How does FoodEssentials address possible accuracy or food safety issues with data given that much of the data appears to be supplied externally? What data quality issues are less scalable than others?
Accuracy of data has been one of our most considerable challenges. After going through many iterations and testing many different models we found that the most important way that we can ensure quality is to own the collection process. Therefore, at this stage, we physically collect all the data in our database directly from packaging of products that are in store. This is actual data that is on products that are “live” in the market place. We then focus on ensuring we keep that data up to date by recollecting it. We then leverage technology and practical solutions to digitize and QA the data for a fraction of the cost that we used to. We can now push through over 50,000 products new or updated a month, and I think we could push through several times that if we pushed ourselves.
What privacy and security issues are associated with what could be personally identifiable information contained in the LabelAPI when used for individualizing content? What practices must be shared by customer developers?

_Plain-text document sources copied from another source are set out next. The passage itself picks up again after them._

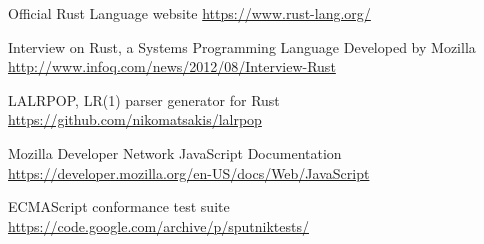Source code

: \documentclass{article}
\begin{document}
\pagebreak

\begin{thebibliography}{9}
  Official Rust Language website
  \href{https://www.rust-lang.org/}{https://www.rust-lang.org/}

  Interview on Rust, a Systems Programming Language Developed by Mozilla
  \href{http://www.infoq.com/news/2012/08/Interview-Rust}{http://www.infoq.com/news/2012/08/Interview-Rust}

  LALRPOP, LR(1) parser generator for Rust
  \href{https://github.com/nikomatsakis/lalrpop}{https://github.com/nikomatsakis/lalrpop}

  Mozilla Developer Network JavaScript Documentation
  \href{https://developer.mozilla.org/en-US/docs/Web/JavaScript}{https://developer.mozilla.org/en-US/docs/Web/JavaScript}

  ECMAScript conformance test suite
  \href{https://code.google.com/archive/p/sputniktests/}{https://code.google.com/archive/p/sputniktests/}
\end{thebibliography}
\end{document}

At FoodEssentials we never come into contact with any personally identifiable data. We work to user IDs, as provided by our clients, and return the insight based on that anonymous unique identifier. All of our enterprise level clients are HIPAA compliant where relevant, and then we encourage smaller customers and developers on our data to also be aware of the legal requirements for protection. Our experience is that everyone who works with our data is motivated to support the shopper and their rights to privacy.
Does ETL play a role in your data pipeline?
We tightly control the data that comes in to our core pipeline in order to control accuracy. We do this from the point of image acquisition through to re-collection and are therefore able to experience economies of scale across our acquisition network. However, we are often charged with working with variety of different data formats when working directly with retailers and their inventory lists. We use these to help guide our data collection efforts and are constantly challenged to transform their UPC’s and categorization of UPC’s in to something that works for our needs.
What big data trends are you watching most keenly?
In the retail industry, particularly in grocery there have been a lot of misapplications of “Big Data” initiatives and there is a general weariness towards “Black Box” big data solutions. As a result we strive to position ourselves from these failures by providing solutions that are open and empowering. In that way we subscribe to the trend towards small data — or probably better put, the democratization of data processing and data driven decision making. We employ big data philosophies and indeed, technologies, but we strive to ensure the end result is a transparent open platform that empowers our clients.
What features in Big Data software do you feel are lacking?
We feel that Big Data software still has the challenge of overcoming the “Black Box” reputation to garner mainstream buy-in. Software that creates a view into data that addresses the conflict between transparency and complexity will ultimately succeed and empower a new wave of mainstream insight generation. We’re very excited about companies that are bridging that gap and look forward to taking our place at that table.